While the evidence shows that Dominion does discharge some arsenic into nearby surface waters, Gibney reasoned, “it does not show how much.”

The Court cannot determine how much groundwater reaches the surface waters, or how much arsenic goes from the CEC to the surrounding waters. .. What the Court does know, however, is that the discharge poses no threat to health or the environment. All tests of the surface waters surrounding the CEC have been well below the water quality criteria for arsenic….. The CEC is surrounded by an enormous body of water, and even a large arsenic discharge would amount to a drop in the bucket.

Dominion’s expert witness testified that he had reviewed surface water, sediment, pore water, and fish tissue data and found no human health or environmental concerns around the CEC facility. The Sierra Club offered no evidence to dispute his testimony. Wrote Gibney: “No evidence shows that any injury, much less an irreparable harm, has occurred to health or the environment.”

By contrast, the judge argued, the hardships of the proposed injunction would be “enormous.”

 The [Sierra Club’s] proposed injunction will entail years of effort costing hundreds of millions of dollars for very little return. The public interest will not be served.

… The plaintiff has offered no credible evidence of the cost of this removal. It has offered no credible evidence of how long it would take to move the ash. It has offered no credible evidence of how the ash will safely travel across Tidewater Virginia.

When one digs a hole, some of the dirt slops over and does not go where it is supposed to wind up. How much spillage will occur when someone moves three million tons of ash? How many truck wrecks will occur with resulting coal ash dropped on the roads, and perhaps on the motorists? The Sierra Club does not consider, much less address, these questions.

The Sierra Club’s desperation to provide some evidence to support its requested relief causes it to speculate.

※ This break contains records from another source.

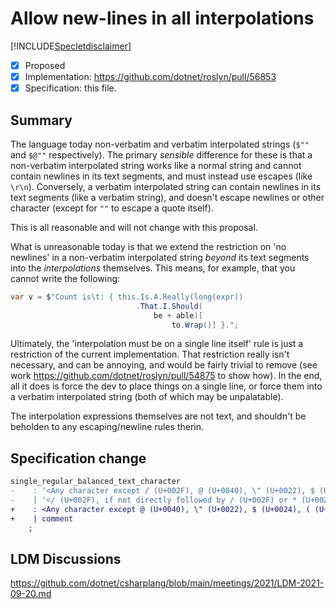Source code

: # Allow new-lines in all interpolations

[!INCLUDE[Specletdisclaimer](~/docs/csharp/includes/speclet-disclaimer.md.md)]

* [x] Proposed
* [x] Implementation: https://github.com/dotnet/roslyn/pull/56853
* [x] Specification: this file.

## Summary
[summary]: #summary

The language today non-verbatim and verbatim interpolated strings (`$""` and `$@""` respectively).  The primary *sensible* difference for these is that a non-verbatim interpolated string works like a normal string and cannot contain newlines in its text segments, and must instead use escapes (like `\r\n`).  Conversely, a verbatim interpolated string can contain newlines in its text segments (like a verbatim string), and doesn't escape newlines or other character (except for `""` to escape a quote itself).

This is all reasonable and will not change with this proposal.

What is unreasonable today is that we extend the restriction on 'no newlines' in a non-verbatim interpolated string *beyond* its text segments into the *interpolations* themselves.  This means, for example, that you cannot write the following:

```c#
var v = $"Count is\t: { this.Is.A.Really(long(expr))
                            .That.I.Should(
                                be + able)[
                                    to.Wrap()] }.";
```

Ultimately, the 'interpolation must be on a single line itself' rule is just a restriction of the current implementation.  That restriction really isn't necessary, and can be annoying, and would be fairly trivial to remove (see work https://github.com/dotnet/roslyn/pull/54875 to show how).   In the end, all it does is force the dev to place things on a single line, or force them into a verbatim interpolated string (both of which may be unpalatable).

The interpolation expressions themselves are not text, and shouldn't be beholden to any escaping/newline rules therin.  

## Specification change

```diff
single_regular_balanced_text_character
-    : '<Any character except / (U+002F), @ (U+0040), \" (U+0022), $ (U+0024), ( (U+0028), ) (U+0029), [ (U+005B), ] (U+005D), { (U+007B), } (U+007D) and new_line_character>'
-    | '</ (U+002F), if not directly followed by / (U+002F) or * (U+002A)>'
+    : <Any character except @ (U+0040), \" (U+0022), $ (U+0024), ( (U+0028), ) (U+0029), [ (U+005B), ] (U+005D), { (U+007B), } (U+007D)>
+    | comment
    ;
```

## LDM Discussions

https://github.com/dotnet/csharplang/blob/main/meetings/2021/LDM-2021-09-20.md
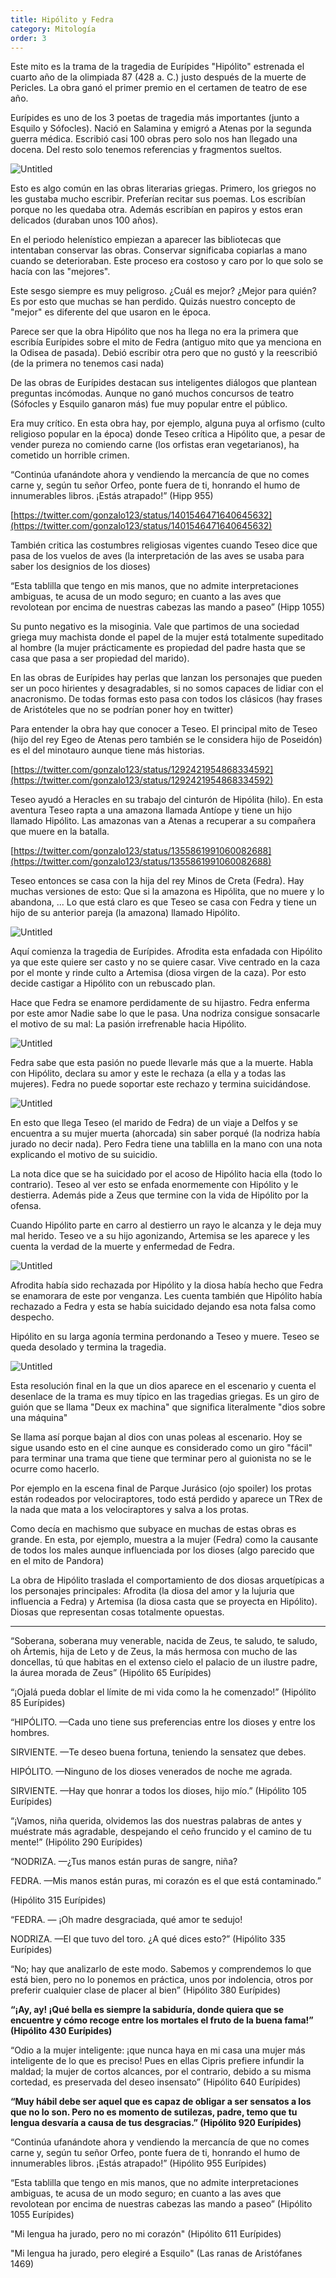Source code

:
 ```yaml
---
title: Hipólito y Fedra
category: Mitología
order: 3
---
```


Este mito es la trama de la tragedia de Eurípides "Hipólito" estrenada el cuarto año de la olimpiada 87 (428 a. C.) justo después de la muerte de Pericles. La obra ganó el primer premio en el certamen de teatro de ese año.

Eurípides es uno de los 3 poetas de tragedia más importantes (junto a Esquilo y Sófocles). Nació en Salamina y emigró a Atenas por la segunda guerra médica. Escribió casi 100 obras pero solo nos han llegado una docena. Del resto solo tenemos referencias y fragmentos sueltos.

![Untitled]({{site.baseurl}}/images/Hipo%lito%201acaa39622354082b7e38c0c0386d6a4/Euripides_-_Buscar_con_Google.png)

Esto es algo común en las obras literarias griegas. Primero, los griegos no les gustaba mucho escribir. Preferían recitar sus poemas. Los escribían porque no les quedaba otra. Además escribían en papiros y estos eran delicados (duraban unos 100 años). 

En el periodo helenístico empiezan a aparecer las bibliotecas que intentaban conservar las obras. Conservar significaba copiarlas a mano cuando se deterioraban. Este proceso era costoso y caro por lo que solo se hacía con las "mejores".

Este sesgo siempre es muy peligroso. ¿Cuál es mejor? ¿Mejor para quién? Es por esto que muchas se han perdido. Quizás nuestro concepto de "mejor" es diferente del que usaron en le época.

Parece ser que la obra Hipólito que nos ha llega no era la primera que escribía Eurípides sobre el mito de Fedra (antiguo mito que ya menciona en la Odisea de pasada). Debió escribir otra pero que no gustó y la reescribió (de la primera no tenemos casi nada)

De las obras de Eurípides destacan sus inteligentes diálogos que plantean preguntas incómodas. Aunque no ganó muchos concursos de teatro (Sófocles y Esquilo ganaron más) fue muy popular entre el público. 

Era muy crítico. En esta obra hay, por ejemplo, alguna puya al orfismo (culto religioso popular en la época) donde Teseo crítica a Hipólito que, a pesar de vender pureza no comiendo carne (los orfistas eran vegetarianos), ha cometido un horrible crimen.

“Continúa ufanándote ahora y vendiendo la mercancía de que no comes carne y, según tu señor Orfeo, ponte fuera de ti, honrando el humo de innumerables libros. ¡Estás atrapado!” (Hipp 955)

[https://twitter.com/gonzalo123/status/1401546471640645632](https://twitter.com/gonzalo123/status/1401546471640645632)

También critica las costumbres religiosas vigentes cuando Teseo dice que pasa de los vuelos de aves (la interpretación de las aves se usaba para saber los designios de los dioses)

“Esta tablilla que tengo en mis manos, que no admite interpretaciones ambiguas, te acusa de un modo seguro; en cuanto a las aves que revolotean por encima de nuestras cabezas las mando a paseo” (Hipp 1055)

Su punto negativo es la misoginia. Vale que partimos de una sociedad griega muy machista donde el papel de la mujer está totalmente supeditado al hombre (la mujer prácticamente es propiedad del padre hasta que se casa que pasa a ser propiedad del marido).

En las obras de Eurípides hay perlas que lanzan los personajes que pueden ser un poco hirientes y desagradables, si no somos capaces de lidiar con el anacronismo. De todas formas esto pasa con todos los clásicos (hay frases de Aristóteles que no se podrían poner hoy en twitter)

Para entender la obra hay que conocer a Teseo. El principal mito de Teseo (hijo del rey Egeo de Atenas pero también se le considera hijo de Poseidón) es el del minotauro aunque tiene más historias.

[https://twitter.com/gonzalo123/status/1292421954868334592](https://twitter.com/gonzalo123/status/1292421954868334592)

Teseo ayudó a Heracles en su trabajo del cinturón de Hipólita (hilo). En esta aventura Teseo rapta a una amazona llamada Antíope y tiene un hijo llamado Hipólito. Las amazonas van a Atenas a recuperar a su compañera que muere en la batalla.

[https://twitter.com/gonzalo123/status/1355861991060082688](https://twitter.com/gonzalo123/status/1355861991060082688)

Teseo entonces se casa con la hija del rey Minos de Creta (Fedra). Hay muchas versiones de esto: Que si la amazona es Hipólita, que no muere y lo abandona, ... Lo que está claro es que Teseo se casa con Fedra y tiene un hijo de su anterior pareja (la amazona) llamado Hipólito.

![Untitled]({{site.baseurl}}/images/Hipo%lito%201acaa39622354082b7e38c0c0386d6a4/Teseo_y_Fedra___Miradas.png)

Aquí comienza la tragedia de Eurípides. Afrodita esta enfadada con Hipólito ya que este quiere ser casto y no se quiere casar. Vive centrado en la caza por el monte y rinde culto a Artemisa (diosa virgen de la caza). Por esto decide castigar a Hipólito con un rebuscado plan.

Hace que Fedra se enamore perdidamente de su hijastro. Fedra enferma por este amor Nadie sabe lo que le pasa. Una nodriza consigue sonsacarle el motivo de su mal: La pasión irrefrenable hacia Hipólito.

![Untitled]({{site.baseurl}}/images/Hipo%lito%201acaa39622354082b7e38c0c0386d6a4/Alexandre_Cabanel_Phedre_-_Fedra_-_Wikipedia__la_enciclopedia_libre.png)

Fedra sabe que esta pasión no puede llevarle más que a la muerte. Habla con Hipólito, declara su amor y este le rechaza (a ella y a todas las mujeres). Fedra no puede soportar este rechazo y termina suicidándose.

![Untitled]({{site.baseurl}}/images/Hipo%lito%201acaa39622354082b7e38c0c0386d6a4/El_mito_de_Fedra__Descubrir_la_Historia.png)

En esto que llega Teseo (el marido de Fedra) de un viaje a Delfos y se encuentra a su mujer muerta (ahorcada) sin saber porqué (la nodriza había jurado no decir nada). Pero Fedra tiene una tablilla en la mano con una nota explicando el motivo de su suicidio.

La nota dice que se ha suicidado por el acoso de Hipólito hacia ella (todo lo contrario). Teseo al ver esto se enfada enormemente con Hipólito y le destierra. Además pide a Zeus que termine con la vida de Hipólito por la ofensa.

Cuando Hipólito parte en carro al destierro un rayo le alcanza y le deja muy mal herido. Teseo ve a su hijo agonizando, Artemisa se les aparece y les cuenta la verdad de la muerte y enfermedad de Fedra.

![Untitled]({{site.baseurl}}/images/Hipo%lito%201acaa39622354082b7e38c0c0386d6a4/monstrous-sea-creature-terrifying-hippolytus-horses-rubens_jpg__682478_.png)

Afrodita había sido rechazada por Hipólito y la diosa había hecho que Fedra se enamorara de este por venganza. Les cuenta también que Hipólito había rechazado a Fedra y esta se había suicidado dejando esa nota falsa como despecho. 

Hipólito en su larga agonía termina perdonando a Teseo y muere. Teseo se queda desolado y termina la tragedia.

![Untitled]({{site.baseurl}}/images/Hipo%lito%201acaa39622354082b7e38c0c0386d6a4/Archivo_Sarcofago_13_di_fedra_e_ippolito_riutilizzato_per_beatrice_di_lotaringia__fine_II_sec____01_JPG_-_Wikipedia__la_enciclopedia_libre.png)

Esta resolución final en la que un dios aparece en el escenario y cuenta el desenlace de la trama es muy típico en las tragedias griegas. Es un giro de guión que se llama "Deux ex machina" que significa literalmente "dios sobre una máquina"

Se llama así porque bajan al dios con unas poleas al escenario. Hoy se sigue usando esto en el cine aunque es considerado como un giro "fácil" para terminar una trama que tiene que terminar pero al guionista no se le ocurre como hacerlo. 

Por ejemplo en la escena final de Parque Jurásico (ojo spoiler) los protas están rodeados por velociraptores, todo está perdido y aparece un TRex de la nada que mata a los velociraptores y salva a los protas.

Como decía en machismo que subyace en muchas de estas obras es grande. En esta, por ejemplo, muestra a la mujer (Fedra) como la causante de todos los males aunque influenciada por los dioses (algo parecido que en el mito de Pandora)

La obra de Hipólito traslada el comportamiento de dos diosas arquetípicas a los personajes principales: Afrodita (la diosa del amor y la lujuria que influencia a Fedra) y Artemisa (la diosa casta que se proyecta en Hipólito). Diosas que representan cosas totalmente opuestas.

---

“Soberana, soberana muy venerable, nacida de Zeus, te saludo, te saludo, oh Ártemis, hija de Leto y de Zeus, la más hermosa con mucho de las doncellas, tú que habitas en el extenso cielo el palacio de un ilustre padre, la áurea morada de Zeus” (Hipólito 65 Eurípides)

“¡Ojalá pueda doblar el límite de mi vida como la he comenzado!” (Hipólito 85 Eurípides)

“HIPÓLITO. —Cada uno tiene sus preferencias entre los dioses y entre los hombres.

SIRVIENTE. —Te deseo buena fortuna, teniendo la sensatez que debes.

HIPÓLITO. —Ninguno de los dioses venerados de noche me agrada.

SIRVIENTE. —Hay que honrar a todos los dioses, hijo mío.” (Hipólito 105 Eurípides)

“¡Vamos, niña querida, olvidemos las dos nuestras palabras de antes y muéstrate más agradable, despejando el ceño fruncido y el camino de tu mente!” (Hipólito 290 Eurípides)

“NODRIZA. —¿Tus manos están puras de sangre, niña?

FEDRA. —Mis manos están puras, mi corazón es el que está contaminado.”

(Hipólito 315 Eurípides)

“FEDRA. — ¡Oh madre desgraciada, qué amor te sedujo!

NODRIZA. —El que tuvo del toro. ¿A qué dices esto?” (Hipólito 335 Eurípides)

“No; hay que analizarlo de este modo. Sabemos y comprendemos lo que está bien, pero no lo ponemos en práctica, unos por indolencia, otros por preferir cualquier clase de placer al bien” (Hipólito 380 Eurípides)

**“¡Ay, ay! ¡Qué bella es siempre la sabiduría, donde quiera que se encuentre y cómo recoge entre los mortales el fruto de la buena fama!” (Hipólito 430 Eurípides)**

“Odio a la mujer inteligente: ¡que nunca haya en mi casa una mujer más inteligente de lo que es preciso! Pues en ellas Cipris prefiere infundir la maldad; la mujer de cortos alcances, por el contrario, debido a su misma cortedad, es preservada del deseo insensato” (Hipólito 640 Eurípides)

**“Muy hábil debe ser aquel que es capaz de obligar a ser sensatos a los que no lo son. Pero no es momento de sutilezas, padre, temo que tu lengua desvaría a causa de tus desgracias.” (Hipólito 920 Eurípides)**

“Continúa ufanándote ahora y vendiendo la mercancía de que no comes carne y, según tu señor Orfeo, ponte fuera de ti, honrando el humo de innumerables libros. ¡Estás atrapado!” (Hipólito 955 Eurípides)

“Esta tablilla que tengo en mis manos, que no admite interpretaciones ambiguas, te acusa de un modo seguro; en cuanto a las aves que revolotean por encima de nuestras cabezas las mando a paseo” (Hipólito 1055 Eurípides)

"Mi lengua ha jurado, pero no mi corazón" (Hipólito 611 Eurípides)

"Mi lengua ha jurado, pero elegiré a Esquilo" (Las ranas de Aristófanes 1469)
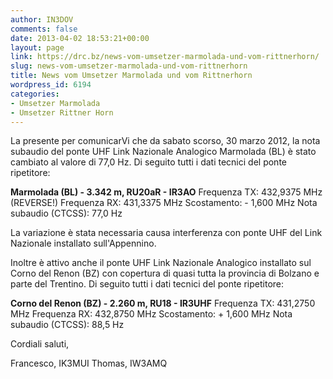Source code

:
 ```yaml
---
author: IN3DOV
comments: false
date: 2013-04-02 18:53:21+00:00
layout: page
link: https://drc.bz/news-vom-umsetzer-marmolada-und-vom-rittnerhorn/
slug: news-vom-umsetzer-marmolada-und-vom-rittnerhorn
title: News vom Umsetzer Marmolada und vom Rittnerhorn
wordpress_id: 6194
categories:
- Umsetzer Marmolada
- Umsetzer Rittner Horn
---
```


La presente per comunicarVi che da sabato scorso, 30 marzo 2012, la nota subaudio del ponte UHF Link Nazionale Analogico Marmolada (BL) è stato cambiato al valore di 77,0 Hz. Di seguito tutti i dati tecnici del ponte ripetitore:

**Marmolada (BL) - 3.342 m, RU20aR - IR3AO**
Frequenza TX: 432,9375 MHz (REVERSE!)
Frequenza RX: 431,3375 MHz
Scostamento: - 1,600 MHz
Nota subaudio (CTCSS): 77,0 Hz

La variazione è stata necessaria causa interferenza con ponte UHF del Link Nazionale installato sull'Appennino.

Inoltre è attivo anche il ponte UHF Link Nazionale Analogico installato sul Corno del Renon (BZ) con copertura di quasi tutta la provincia di Bolzano e parte del Trentino. Di seguito tutti i dati tecnici del ponte ripetitore:

**Corno del Renon (BZ) - 2.260 m, RU18 - IR3UHF**
Frequenza TX: 431,2750 MHz
Frequenza RX: 432,8750 MHz
Scostamento: + 1,600 MHz
Nota subaudio (CTCSS): 88,5 Hz

Cordiali saluti,

Francesco, IK3MUI
Thomas, IW3AMQ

It says that Dominion might be able to cart the coal ash around Virginia on train cars. But again, this speculation leads to nothing but unanswered questions. How many train cars would it take? Do tracks still run where the ash needs to go? Where are the loading and unloading facilities? Will the ash blow out of the cars as the big train keeps on rolling?

The plaintiff has the burden of proving entitlement to its proposed remedy — a burden the Sierra Club has not carried.

Gibney ordered Dominion and the Sierra Club to submit within 30 days “an agreed detailed remedial plan specifying the locations and schedule of monitoring,” along with the timing for Dominion’s application for a revised solid waste permit. If they cannot agree on a remedial plan, the parties may submit dueling proposals to the court.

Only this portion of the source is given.